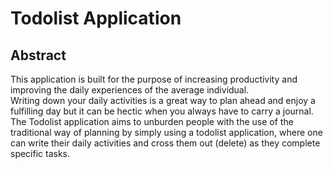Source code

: # Todolist Application


## Abstract
This application is built for the purpose of increasing productivity and improving the daily experiences of the average individual.   
Writing down your daily activities is a great way to plan ahead and enjoy a fulfilling day but it can be hectic when you always have to carry a journal.
The Todolist application aims to unburden people with the use of the traditional way of planning by simply using a todolist application, where one can 
write their daily activities and cross them out (delete) as they complete specific tasks.
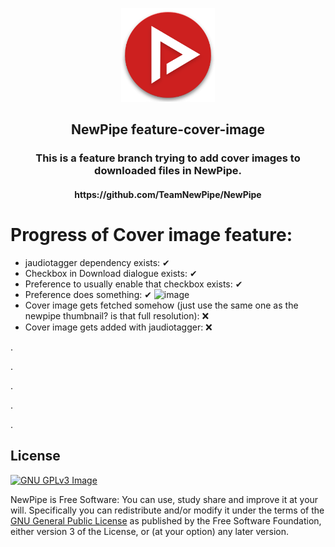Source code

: <p align="center"><a href="https://newpipe.net"><img src="assets/new_pipe_icon_5.png" width="150"></a></p> 
<h2 align="center"><b>NewPipe feature-cover-image</b></h2>
<h3 align="center">This is a feature branch trying to add cover images to downloaded files in NewPipe.</h4>
<h4 align="center">https://github.com/TeamNewPipe/NewPipe</h4>

# Progress of Cover image feature:
 - jaudiotagger dependency exists: ✔
 - Checkbox in Download dialogue exists: ✔
 - Preference to usually enable that checkbox exists: ✔
 - Preference does something: ✔
 ![image](https://user-images.githubusercontent.com/71931749/118102184-bff8e600-b3d8-11eb-917d-279f93cb424d.png)
 - Cover image gets fetched somehow (just use the same one as the newpipe thumbnail? is that full resolution): ❌
 - Cover image gets added with jaudiotagger: ❌

.

.

.

.

.

## License
[![GNU GPLv3 Image](https://www.gnu.org/graphics/gplv3-127x51.png)](https://www.gnu.org/licenses/gpl-3.0.en.html)  

NewPipe is Free Software: You can use, study share and improve it at your
will. Specifically you can redistribute and/or modify it under the terms of the
[GNU General Public License](https://www.gnu.org/licenses/gpl.html) as
published by the Free Software Foundation, either version 3 of the License, or
(at your option) any later version.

===

**EXERCISE INSTRUCTIONS**
What lines of the material contain "This"? Show them.

**REPLY TO THE TASK**
This application is built for the purpose of increasing productivity and improving the daily experiences of the average individual.   
<h3 align="center">This is a feature branch trying to add cover images to downloaded files in NewPipe.</h4>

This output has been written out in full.